I am doing phased array antenna research and am trying to understand a final step in the Taylor circular aperture distribution solution. The solution Taylor presents has removable singularities at:
$$\frac{J_1(\pi x)}{1-(x/\mu)^2}$$
when $x=\mu$, where as stated in the questions $\mu$ is a solution of $J_1(\pi x) = 0$. Applying L'Hôpital to this, I get:
$$\frac{2}{\pi \mu}(\lim_{x \to \mu} \frac{J_1(\pi x)}{1-(x/\mu)^2})=\frac{-J_0(\pi \mu)+J_2(\pi \mu)}{2}$$
but Taylor has:
$$\frac{2}{\pi \mu}(\lim_{x \to \mu} \frac{J_1(\pi x)}{1-(x/\mu)^2})=-J_0(\pi \mu)$$
implying that $J_2(\pi \mu) = -J_0(\pi \mu)$.

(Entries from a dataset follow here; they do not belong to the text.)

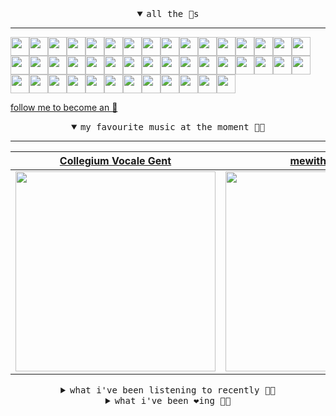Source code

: <details open>

<summary align="center"><samp>all the 🥚s</samp></summary>
<hr />

<a href="https://github.com/jewellwater"><img src="https://avatars.githubusercontent.com/u/79801022?s=90&v=4" width="30" height="30" /><a href="https://github.com/maariyadiminsky"><img src="https://avatars.githubusercontent.com/u/87329498?s=90&u=3528f2b978b99531905ad3b1aa3ae1aa1762e5df&v=4" width="30" height="30" /><a href="https://github.com/muratkndmr"><img src="https://avatars.githubusercontent.com/u/117161306?s=90&u=c91834d3ba0fe23fd840ba7d6cbb1f3944b7b900&v=4" width="30" height="30" /><a href="https://github.com/currlybracket"><img src="https://avatars.githubusercontent.com/u/129277849?s=90&u=6644fdd8315628b6b75a61feb657a4b6e7fac3eb&v=4" width="30" height="30" /><a href="https://github.com/memoriaXII"><img src="https://avatars.githubusercontent.com/u/56249189?s=90&u=baf65d25caa57a26e70fa351dad048d936050f07&v=4" width="30" height="30" /><a href="https://github.com/JhnEngblm"><img src="https://avatars.githubusercontent.com/u/79695292?s=90&v=4" width="30" height="30" /><a href="https://github.com/talentlessguy"><img src="https://avatars.githubusercontent.com/u/35937217?s=90&u=2f4a9eb4b4921f4704578b785522f40fe6efd9eb&v=4" width="30" height="30" /><a href="https://github.com/trevorwhealy"><img src="https://avatars.githubusercontent.com/u/14946478?s=90&u=984e08785c7cc2eab6a96f7bd5cf57ba28aced34&v=4" width="30" height="30" /><a href="https://github.com/herlon214"><img src="https://avatars.githubusercontent.com/u/3419441?s=90&u=82a1accbc5b5924d84c0561de0bbecac128ee05c&v=4" width="30" height="30" /><a href="https://github.com/weaverfish111"><img src="https://avatars.githubusercontent.com/u/78041472?s=90&u=9f18a50bb0dc425de6b40c1dbd85d603a6b7857f&v=4" width="30" height="30" /><a href="https://github.com/Kampotboy"><img src="https://avatars.githubusercontent.com/u/111836496?s=90&u=efa2538d18aff5c0db3561992d5493532eed45b5&v=4" width="30" height="30" /><a href="https://github.com/ozzfonnf95"><img src="https://avatars.githubusercontent.com/u/108581837?s=90&v=4" width="30" height="30" /><a href="https://github.com/AppServiceProvider"><img src="https://avatars.githubusercontent.com/u/47697490?s=90&u=e04ea0910507ab1b63fb84fdd11ec9fd82c90cd4&v=4" width="30" height="30" /><a href="https://github.com/cumsoft"><img src="https://avatars.githubusercontent.com/u/97250816?s=90&u=036cf86ef8eeeb517c7513a8a049dcf856c7f61b&v=4" width="30" height="30" /><a href="https://github.com/gkartalis"><img src="https://avatars.githubusercontent.com/u/21178754?s=90&u=52429c6fb9b08ffd99077d6289fbc8a76ae32260&v=4" width="30" height="30" /><a href="https://github.com/kenjinote"><img src="https://avatars.githubusercontent.com/u/2605401?s=90&u=eedb455e76cb25f023a3626808cd572b7df70ef7&v=4" width="30" height="30" /><a href="https://github.com/vivekweb2013"><img src="https://avatars.githubusercontent.com/u/7036736?s=90&v=4" width="30" height="30" /><a href="https://github.com/AYIDouble"><img src="https://avatars.githubusercontent.com/u/18186995?s=90&u=d5e4fa63d5a31be7a3805083a739f22c11a25918&v=4" width="30" height="30" /><a href="https://github.com/mlpao500"><img src="https://avatars.githubusercontent.com/u/95065745?s=90&v=4" width="30" height="30" /><a href="https://github.com/gabrielferrazduque"><img src="https://avatars.githubusercontent.com/u/83476335?s=90&u=4e408a9505f64e80da5f4a8f935c147c3e208309&v=4" width="30" height="30" /><a href="https://github.com/decobeto"><img src="https://avatars.githubusercontent.com/u/32197501?s=90&u=dbba898a88910e1169d8fad301755f16a1834a9b&v=4" width="30" height="30" /><a href="https://github.com/franciane-lark"><img src="https://avatars.githubusercontent.com/u/66569250?s=90&u=5edd6d56796b1daaa3254022604945bd75726d8c&v=4" width="30" height="30" /><a href="https://github.com/kettanaito"><img src="https://avatars.githubusercontent.com/u/14984911?s=90&u=8e311454fc3db9eb53086f21957d28593ab1de6a&v=4" width="30" height="30" /><a href="https://github.com/0000marcell"><img src="https://avatars.githubusercontent.com/u/4584144?s=90&u=fbe23e42bf8509c207e2bc80e31cff8d808f4d6e&v=4" width="30" height="30" /><a href="https://github.com/luiznasciment0"><img src="https://avatars.githubusercontent.com/u/55008532?s=90&u=871e49a7a4a33e3f5933dee5ac83eaf3ece1ec45&v=4" width="30" height="30" /><a href="https://github.com/sibelius"><img src="https://avatars.githubusercontent.com/u/2005841?s=90&u=cab8024eb61323090e1551c73c784b408b2d66b1&v=4" width="30" height="30" /><a href="https://github.com/TSalazargr"><img src="https://avatars.githubusercontent.com/u/16808436?s=90&u=422b601dfbc600223725ecc9af1bec7b1dfee4f2&v=4" width="30" height="30" /><a href="https://github.com/bcomnes"><img src="https://avatars.githubusercontent.com/u/166301?s=90&v=4" width="30" height="30" /><a href="https://github.com/jlsjefferson"><img src="https://avatars.githubusercontent.com/u/53836950?s=90&u=619408c9778ffd2899673fdf3ba59f20b82bf470&v=4" width="30" height="30" /><a href="https://github.com/ilovedesert001"><img src="https://avatars.githubusercontent.com/u/15065396?s=90&u=c94e48f141daf951fb6eb0e4a62c0ba9ec1a5201&v=4" width="30" height="30" /><a href="https://github.com/mayconmesquita"><img src="https://avatars.githubusercontent.com/u/46308804?s=90&u=e06ac123e121b53d7eafc9199fb2a70422052fe0&v=4" width="30" height="30" /><a href="https://github.com/lucasvocos"><img src="https://avatars.githubusercontent.com/u/5739627?s=90&u=d8fcc855b2a2f046d450144a0231b0b59bae3610&v=4" width="30" height="30" /><a href="https://github.com/mikedemarais"><img src="https://avatars.githubusercontent.com/u/1325144?s=90&u=7b32dcd04811261405f2ed35d933b1484558758d&v=4" width="30" height="30" /><a href="https://github.com/davidjerleke"><img src="https://avatars.githubusercontent.com/u/11529148?s=90&u=94446866c576d620cbd33e62834c480091fedcf0&v=4" width="30" height="30" /><a href="https://github.com/jollykingd3d8"><img src="https://avatars.githubusercontent.com/u/51726854?s=90&v=4" width="30" height="30" /><a href="https://github.com/lostpebble"><img src="https://avatars.githubusercontent.com/u/1508863?s=90&u=4ada478500c2c9112fe8e3b0b8240a454403aebc&v=4" width="30" height="30" /><a href="https://github.com/karacas"><img src="https://avatars.githubusercontent.com/u/1050937?s=90&u=eb3e1441a8d79e29037e71ccd13e35c907defbe6&v=4" width="30" height="30" /><a href="https://github.com/eheddema"><img src="https://avatars.githubusercontent.com/u/808567?s=90&u=225eb2910c3dcd13c6bc86dcaaa14780323110db&v=4" width="30" height="30" /><a href="https://github.com/kelmer44"><img src="https://avatars.githubusercontent.com/u/3629100?s=90&v=4" width="30" height="30" /><a href="https://github.com/macabu"><img src="https://avatars.githubusercontent.com/u/1299138?s=90&u=8e157be586103823b212c5c9ada88ab2a9867ccf&v=4" width="30" height="30" /><a href="https://github.com/pvinis"><img src="https://avatars.githubusercontent.com/u/100233?s=90&v=4" width="30" height="30" /><a href="https://github.com/medeeiros"><img src="https://avatars.githubusercontent.com/u/331136?s=90&u=e44d12c7f7e45d5f5b30ea9d963a70b435ba5355&v=4" width="30" height="30" /><a href="https://github.com/langri-sha"><img src="https://avatars.githubusercontent.com/u/77084?s=90&v=4" width="30" height="30" /><a href="https://github.com/80sinteractive"><img src="https://avatars.githubusercontent.com/u/22603136?s=90&u=7f78c96ea924a48b1bd364833036f706afa57619&v=4" width="30" height="30" />
  
<samp><a href="https://github.com/bitttttten">follow me to become an 🥚</a></samp>

</details>

<details open>

<summary align="center"><samp>my favourite music at the moment 🎵🎶</samp></summary>
<hr />

<!-- toc -->

| [Collegium Vocale Gent](https://open.spotify.com/artist/17BdLN9q8RRQQqyklLwac1)                                                                                  | [mewithoutYou](https://open.spotify.com/artist/3D4qYDvoPn5cQxtBm4oseo)                                                                                           | [Talking Heads](https://open.spotify.com/artist/2x9SpqnPi8rlE9pjHBwmSC)                                                                                          | [Vegyn](https://open.spotify.com/artist/5iUnvXddCpOrbWKm7QMr6o)                                                                                                  |
| ---------------------------------------------------------------------------------------------------------------------------------------------------------------- | ---------------------------------------------------------------------------------------------------------------------------------------------------------------- | ---------------------------------------------------------------------------------------------------------------------------------------------------------------- | ---------------------------------------------------------------------------------------------------------------------------------------------------------------- |
| [<img src="https://i.scdn.co/image/ab6761610000e5eb6e895483075f6e493f491476" width="320" height="auto">](https://open.spotify.com/artist/17BdLN9q8RRQQqyklLwac1) | [<img src="https://i.scdn.co/image/ab6761610000e5ebe03d502190e35ac58c18d339" width="320" height="auto">](https://open.spotify.com/artist/3D4qYDvoPn5cQxtBm4oseo) | [<img src="https://i.scdn.co/image/e4c5b04fce8706c87663357b1f78522a3a5c641b" width="320" height="auto">](https://open.spotify.com/artist/2x9SpqnPi8rlE9pjHBwmSC) | [<img src="https://i.scdn.co/image/ab6761610000e5eba24e476751f24a9a41a5fa25" width="320" height="auto">](https://open.spotify.com/artist/5iUnvXddCpOrbWKm7QMr6o) |

<!-- tocstop -->

</details>

<details>

<summary align="center"><samp>what i've been listening to recently 🎵🎶</samp></summary>
<hr />

<!-- toc -->

| [the slab<br />Slowdive](https://open.spotify.com/track/2qvOC1CRBtwOcl2dlcOCM1)                                                                                 | [Dormant Daze<br />Vels Trio](https://open.spotify.com/track/0EQeKpNqrzchmMH7xoxt58)                                                                            | [Tortoises All the Way Down<br />mewithoutYou](https://open.spotify.com/track/4ats7aWPMxxgwLFQbCmlXb)                                                           | [the slab<br />Slowdive](https://open.spotify.com/track/2qvOC1CRBtwOcl2dlcOCM1)                                                                                 |
| --------------------------------------------------------------------------------------------------------------------------------------------------------------- | --------------------------------------------------------------------------------------------------------------------------------------------------------------- | --------------------------------------------------------------------------------------------------------------------------------------------------------------- | --------------------------------------------------------------------------------------------------------------------------------------------------------------- |
| [<img src="https://i.scdn.co/image/ab6761610000e5eb653481f50df3c11791d6132a" width="320" height="auto">](https://open.spotify.com/track/2qvOC1CRBtwOcl2dlcOCM1) | [<img src="https://i.scdn.co/image/ab6761610000e5eb0fc174650e10e24998fa04e4" width="320" height="auto">](https://open.spotify.com/track/0EQeKpNqrzchmMH7xoxt58) | [<img src="https://i.scdn.co/image/ab6761610000e5ebe03d502190e35ac58c18d339" width="320" height="auto">](https://open.spotify.com/track/4ats7aWPMxxgwLFQbCmlXb) | [<img src="https://i.scdn.co/image/ab6761610000e5eb653481f50df3c11791d6132a" width="320" height="auto">](https://open.spotify.com/track/2qvOC1CRBtwOcl2dlcOCM1) |

<!-- tocstop -->

</details>

<details>

<summary align="center"><samp>what i've been ❤️ing 🎵🎶</samp></summary>
<hr />

<!-- toc -->

| [The Book of Love<br />The Magnetic Fields](https://open.spotify.com/album/2GuROKcqyHdpIDcgxml1C7)                                                              | [Chrome Country<br />Oneohtrix Point Never](https://open.spotify.com/album/0p7nH5bz0pWBor10osUBuD)                                                              | [Gush<br />bdrmm](https://open.spotify.com/album/7itRrAfbJnabbvrGRE7kFm)                                                                                        | [Forget Me Nots - Remastered<br />Patrice Rushen](https://open.spotify.com/album/1y2MGKwD1ap3FxPc4ii6QO)                                                        |
| --------------------------------------------------------------------------------------------------------------------------------------------------------------- | --------------------------------------------------------------------------------------------------------------------------------------------------------------- | --------------------------------------------------------------------------------------------------------------------------------------------------------------- | --------------------------------------------------------------------------------------------------------------------------------------------------------------- |
| [<img src="https://i.scdn.co/image/ab67616d0000b2735e7d92681d4891c4b637c630" width="320" height="auto">](https://open.spotify.com/album/2GuROKcqyHdpIDcgxml1C7) | [<img src="https://i.scdn.co/image/ab67616d0000b273c81557c04a17a6efaca23470" width="320" height="auto">](https://open.spotify.com/album/0p7nH5bz0pWBor10osUBuD) | [<img src="https://i.scdn.co/image/ab67616d0000b2737cf1563aac201fa57c462685" width="320" height="auto">](https://open.spotify.com/album/7itRrAfbJnabbvrGRE7kFm) | [<img src="https://i.scdn.co/image/ab67616d0000b27331d75f3f2e324241d58a6e7b" width="320" height="auto">](https://open.spotify.com/album/1y2MGKwD1ap3FxPc4ii6QO) |

<!-- tocstop -->

</details>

How can I prove that this is true?
I have checked and both these solutions are equal, and I have checked that $-J_0(\pi \mu) = J_2(\pi \mu)$ using C++ and it is indeed true for all $\mu$ which I have listed below:
$\mu$ = 1.2196699, 2.2331306, 3.2383154, 4.2410628, 5.2427643, 6.2439216, 7.2447598, 8.2453948, 9.2458927, 10.2462933;
For reference, here is a plot of the two functions which should be equal for all $\mu$:
Recall the recurrence relation
$$J_{\nu-1}(z)+J_{\nu+1}(z)=\frac{2\nu}{z}J_\nu(z)$$
Let $\nu=1$ and $z=\pi\mu$, and use the fact that $J_1(\pi\mu)=0$.